- Task prompt: Within the material below, count how many lines contain "EatMuffin". Answer with only that number.

+ + +

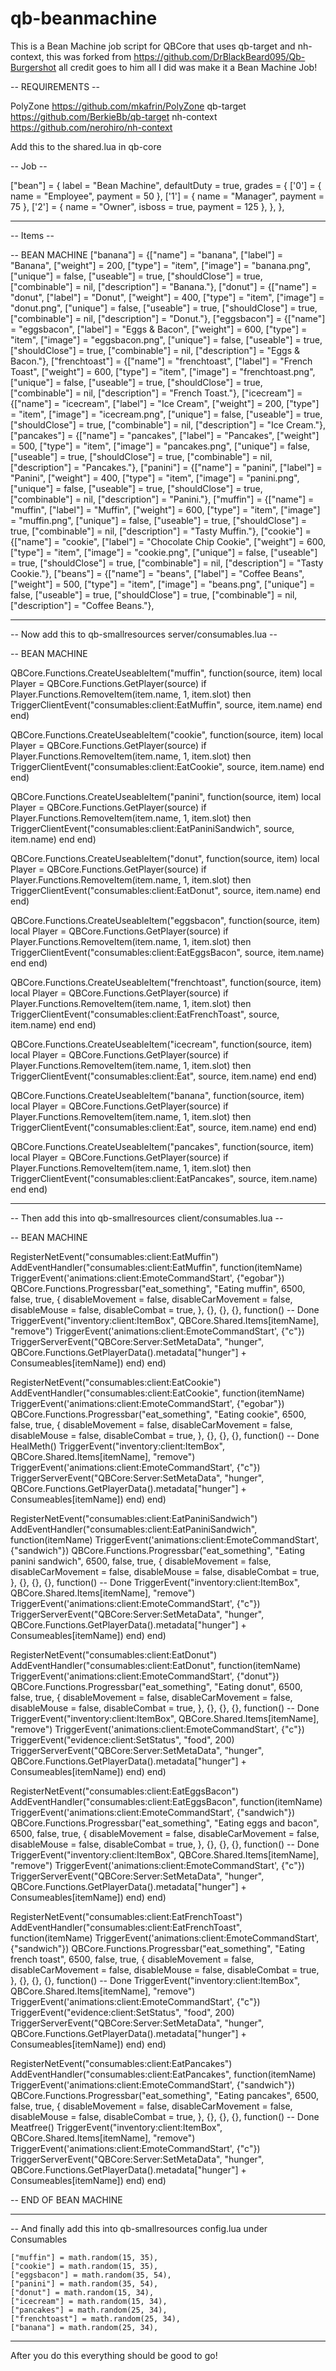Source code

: # qb-beanmachine
This is a Bean Machine job script for QBCore that uses qb-target and nh-context, this was forked from https://github.com/DrBlackBeard095/Qb-Burgershot all credit goes to him all I did was make it a Bean Machine Job!


-- REQUIREMENTS --

PolyZone https://github.com/mkafrin/PolyZone
qb-target https://github.com/BerkieBb/qb-target
nh-context https://github.com/nerohiro/nh-context

Add this to the shared.lua in qb-core

-- Job -- 

["bean"] = {
		label = "Bean Machine",
		defaultDuty = true,
		grades = {
            ['0'] = {
                name = "Employee",
                payment = 50
            },
			['1'] = {
                name = "Manager",
                payment = 75
			},
			['2'] = {
                name = "Owner",
				isboss = true,
                payment = 125
            },
        },
	},

-------------------------------------------------------------------------------------------------------------

-- Items -- 

-- BEAN MACHINE
	["banana"]		 	         	 = {["name"] = "banana", 			  	  	    ["label"] = "Banana",    	            ["weight"] = 200, 		["type"] = "item", 	    ["image"] = "banana.png", 				["unique"] = false, 	["useable"] = true, 	["shouldClose"] = true,	   ["combinable"] = nil,   ["description"] = "Banana."},
	["donut"]		 	         	 = {["name"] = "donut", 			  	  	    ["label"] = "Donut",    	            ["weight"] = 400, 		["type"] = "item", 	    ["image"] = "donut.png", 				["unique"] = false, 	["useable"] = true, 	["shouldClose"] = true,	   ["combinable"] = nil,   ["description"] = "Donut."},
	["eggsbacon"]		 	         = {["name"] = "eggsbacon", 			  	  	["label"] = "Eggs & Bacon",    	        ["weight"] = 600, 		["type"] = "item", 	    ["image"] = "eggsbacon.png", 			["unique"] = false, 	["useable"] = true, 	["shouldClose"] = true,	   ["combinable"] = nil,   ["description"] = "Eggs & Bacon."},
	["frenchtoast"]		 	         = {["name"] = "frenchtoast", 			  	  	["label"] = "French Toast",    	        ["weight"] = 600, 		["type"] = "item", 	    ["image"] = "frenchtoast.png", 			["unique"] = false, 	["useable"] = true, 	["shouldClose"] = true,	   ["combinable"] = nil,   ["description"] = "French Toast."},
	["icecream"]		 	         = {["name"] = "icecream", 			  	  	    ["label"] = "Ice Cream",    	        ["weight"] = 200, 		["type"] = "item", 	    ["image"] = "icecream.png", 			["unique"] = false, 	["useable"] = true, 	["shouldClose"] = true,	   ["combinable"] = nil,   ["description"] = "Ice Cream."},
	["pancakes"]		 	         = {["name"] = "pancakes", 			  	  	    ["label"] = "Pancakes",    	            ["weight"] = 500, 		["type"] = "item", 	    ["image"] = "pancakes.png", 			["unique"] = false, 	["useable"] = true, 	["shouldClose"] = true,	   ["combinable"] = nil,   ["description"] = "Pancakes."},
	["panini"]		 	         	 = {["name"] = "panini", 			  	  	    ["label"] = "Panini",    	            ["weight"] = 400, 		["type"] = "item", 	    ["image"] = "panini.png", 				["unique"] = false, 	["useable"] = true, 	["shouldClose"] = true,	   ["combinable"] = nil,   ["description"] = "Panini."},
	["muffin"]		 	             = {["name"] = "muffin", 			  	  	    ["label"] = "Muffin", 		            ["weight"] = 600, 		["type"] = "item", 	    ["image"] = "muffin.png", 			    ["unique"] = false, 	["useable"] = true, 	["shouldClose"] = true,	   ["combinable"] = nil,   ["description"] = "Tasty Muffin."},
	["cookie"]		 	             = {["name"] = "cookie", 			  	  	    ["label"] = "Chocolate Chip Cookie",    ["weight"] = 600, 		["type"] = "item", 	    ["image"] = "cookie.png", 			    ["unique"] = false, 	["useable"] = true, 	["shouldClose"] = true,	   ["combinable"] = nil,   ["description"] = "Tasty Cookie."},
	["beans"]		 	             = {["name"] = "beans", 			  	  	    ["label"] = "Coffee Beans", 		    ["weight"] = 500, 		["type"] = "item", 	    ["image"] = "beans.png", 			    ["unique"] = false, 	["useable"] = true, 	["shouldClose"] = true,	   ["combinable"] = nil,   ["description"] = "Coffee Beans."},

--------------------------------------------------------------------------------------------------------


-- Now add this to qb-smallresources server/consumables.lua --

-- BEAN MACHINE

QBCore.Functions.CreateUseableItem("muffin", function(source, item)
    local Player = QBCore.Functions.GetPlayer(source)
	if Player.Functions.RemoveItem(item.name, 1, item.slot) then
        TriggerClientEvent("consumables:client:EatMuffin", source, item.name) 
    end
end)

QBCore.Functions.CreateUseableItem("cookie", function(source, item)
    local Player = QBCore.Functions.GetPlayer(source)
	if Player.Functions.RemoveItem(item.name, 1, item.slot) then
        TriggerClientEvent("consumables:client:EatCookie", source, item.name) 
    end
end)

QBCore.Functions.CreateUseableItem("panini", function(source, item)
    local Player = QBCore.Functions.GetPlayer(source)
	if Player.Functions.RemoveItem(item.name, 1, item.slot) then
        TriggerClientEvent("consumables:client:EatPaniniSandwich", source, item.name) 
    end
end)

QBCore.Functions.CreateUseableItem("donut", function(source, item)
    local Player = QBCore.Functions.GetPlayer(source)
	if Player.Functions.RemoveItem(item.name, 1, item.slot) then
        TriggerClientEvent("consumables:client:EatDonut", source, item.name) 
    end
end)

QBCore.Functions.CreateUseableItem("eggsbacon", function(source, item)
    local Player = QBCore.Functions.GetPlayer(source)
	if Player.Functions.RemoveItem(item.name, 1, item.slot) then
        TriggerClientEvent("consumables:client:EatEggsBacon", source, item.name) 
    end
end)

QBCore.Functions.CreateUseableItem("frenchtoast", function(source, item)
    local Player = QBCore.Functions.GetPlayer(source)
	if Player.Functions.RemoveItem(item.name, 1, item.slot) then
        TriggerClientEvent("consumables:client:EatFrenchToast", source, item.name) 
    end
end)

QBCore.Functions.CreateUseableItem("icecream", function(source, item)
    local Player = QBCore.Functions.GetPlayer(source)
	if Player.Functions.RemoveItem(item.name, 1, item.slot) then
        TriggerClientEvent("consumables:client:Eat", source, item.name) 
    end
end)

QBCore.Functions.CreateUseableItem("banana", function(source, item)
    local Player = QBCore.Functions.GetPlayer(source)
	if Player.Functions.RemoveItem(item.name, 1, item.slot) then
        TriggerClientEvent("consumables:client:Eat", source, item.name) 
    end
end)

QBCore.Functions.CreateUseableItem("pancakes", function(source, item)
    local Player = QBCore.Functions.GetPlayer(source)
	if Player.Functions.RemoveItem(item.name, 1, item.slot) then
        TriggerClientEvent("consumables:client:EatPancakes", source, item.name) 
    end
end)

---------------------------------------------------------------------------------------------------------------------

-- Then add this into qb-smallresources client/consumables.lua --

-- BEAN MACHINE

RegisterNetEvent("consumables:client:EatMuffin")
AddEventHandler("consumables:client:EatMuffin", function(itemName)
    TriggerEvent('animations:client:EmoteCommandStart', {"egobar"})
    QBCore.Functions.Progressbar("eat_something", "Eating muffin", 6500, false, true, {
        disableMovement = false,
        disableCarMovement = false,
		disableMouse = false,
		disableCombat = true,
    }, {}, {}, {}, function() -- Done
        TriggerEvent("inventory:client:ItemBox", QBCore.Shared.Items[itemName], "remove")
        TriggerEvent('animations:client:EmoteCommandStart', {"c"})
        TriggerServerEvent("QBCore:Server:SetMetaData", "hunger", QBCore.Functions.GetPlayerData().metadata["hunger"] + Consumeables[itemName])
    end)
end)

RegisterNetEvent("consumables:client:EatCookie")
AddEventHandler("consumables:client:EatCookie", function(itemName)
    TriggerEvent('animations:client:EmoteCommandStart', {"egobar"})
    QBCore.Functions.Progressbar("eat_something", "Eating cookie", 6500, false, true, {
        disableMovement = false,
        disableCarMovement = false,
		disableMouse = false,
		disableCombat = true,
    }, {}, {}, {}, function() -- Done
        HealMeth()
        TriggerEvent("inventory:client:ItemBox", QBCore.Shared.Items[itemName], "remove")
        TriggerEvent('animations:client:EmoteCommandStart', {"c"})
        TriggerServerEvent("QBCore:Server:SetMetaData", "hunger", QBCore.Functions.GetPlayerData().metadata["hunger"] + Consumeables[itemName])
    end)
end)

RegisterNetEvent("consumables:client:EatPaniniSandwich")
AddEventHandler("consumables:client:EatPaniniSandwich", function(itemName)
    TriggerEvent('animations:client:EmoteCommandStart', {"sandwich"})
    QBCore.Functions.Progressbar("eat_something", "Eating panini sandwich", 6500, false, true, {
        disableMovement = false,
        disableCarMovement = false,
		disableMouse = false,
		disableCombat = true,
    }, {}, {}, {}, function() -- Done
        TriggerEvent("inventory:client:ItemBox", QBCore.Shared.Items[itemName], "remove")
        TriggerEvent('animations:client:EmoteCommandStart', {"c"})
        TriggerServerEvent("QBCore:Server:SetMetaData", "hunger", QBCore.Functions.GetPlayerData().metadata["hunger"] + Consumeables[itemName])
    end)
end)

RegisterNetEvent("consumables:client:EatDonut")
AddEventHandler("consumables:client:EatDonut", function(itemName)
    TriggerEvent('animations:client:EmoteCommandStart', {"donut"})
    QBCore.Functions.Progressbar("eat_something", "Eating donut", 6500, false, true, {
        disableMovement = false,
        disableCarMovement = false,
		disableMouse = false,
		disableCombat = true,
    }, {}, {}, {}, function() -- Done
        TriggerEvent("inventory:client:ItemBox", QBCore.Shared.Items[itemName], "remove")
        TriggerEvent('animations:client:EmoteCommandStart', {"c"})
        TriggerEvent("evidence:client:SetStatus", "food", 200)
        TriggerServerEvent("QBCore:Server:SetMetaData", "hunger", QBCore.Functions.GetPlayerData().metadata["hunger"] + Consumeables[itemName])
    end)
end)

RegisterNetEvent("consumables:client:EatEggsBacon")
AddEventHandler("consumables:client:EatEggsBacon", function(itemName)
    TriggerEvent('animations:client:EmoteCommandStart', {"sandwich"})
    QBCore.Functions.Progressbar("eat_something", "Eating eggs and bacon", 6500, false, true, {
        disableMovement = false,
        disableCarMovement = false,
		disableMouse = false,
		disableCombat = true,
    }, {}, {}, {}, function() -- Done
        TriggerEvent("inventory:client:ItemBox", QBCore.Shared.Items[itemName], "remove")
        TriggerEvent('animations:client:EmoteCommandStart', {"c"})
        TriggerServerEvent("QBCore:Server:SetMetaData", "hunger", QBCore.Functions.GetPlayerData().metadata["hunger"] + Consumeables[itemName])
    end)
end)

RegisterNetEvent("consumables:client:EatFrenchToast")
AddEventHandler("consumables:client:EatFrenchToast", function(itemName)
    TriggerEvent('animations:client:EmoteCommandStart', {"sandwich"})
    QBCore.Functions.Progressbar("eat_something", "Eating french toast", 6500, false, true, {
        disableMovement = false,
        disableCarMovement = false,
		disableMouse = false,
		disableCombat = true,
    }, {}, {}, {}, function() -- Done
        TriggerEvent("inventory:client:ItemBox", QBCore.Shared.Items[itemName], "remove")
        TriggerEvent('animations:client:EmoteCommandStart', {"c"})
        TriggerEvent("evidence:client:SetStatus", "food", 200)
        TriggerServerEvent("QBCore:Server:SetMetaData", "hunger", QBCore.Functions.GetPlayerData().metadata["hunger"] + Consumeables[itemName])
    end)
end)

RegisterNetEvent("consumables:client:EatPancakes")
AddEventHandler("consumables:client:EatPancakes", function(itemName)
    TriggerEvent('animations:client:EmoteCommandStart', {"sandwich"})
    QBCore.Functions.Progressbar("eat_something", "Eating pancakes", 6500, false, true, {
        disableMovement = false,
        disableCarMovement = false,
		disableMouse = false,
		disableCombat = true,
    }, {}, {}, {}, function() -- Done
        Meatfree()
        TriggerEvent("inventory:client:ItemBox", QBCore.Shared.Items[itemName], "remove")
        TriggerEvent('animations:client:EmoteCommandStart', {"c"})
        TriggerServerEvent("QBCore:Server:SetMetaData", "hunger", QBCore.Functions.GetPlayerData().metadata["hunger"] + Consumeables[itemName])
    end)
end)

-- END OF BEAN MACHINE

-----------------------------------------------------------------------------------------------------------

-- And finally add this into qb-smallresources config.lua under Consumables

    ["muffin"] = math.random(15, 35),
    ["cookie"] = math.random(15, 35),
    ["eggsbacon"] = math.random(35, 54),
    ["panini"] = math.random(35, 54),
    ["donut"] = math.random(15, 34),
    ["icecream"] = math.random(15, 34),
    ["pancakes"] = math.random(25, 34),
    ["frenchtoast"] = math.random(25, 34),
    ["banana"] = math.random(25, 34),

-------------------------------------------------------------------------------------------------------------


After you do this everything should be good to go!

+ + +

- Written response: 3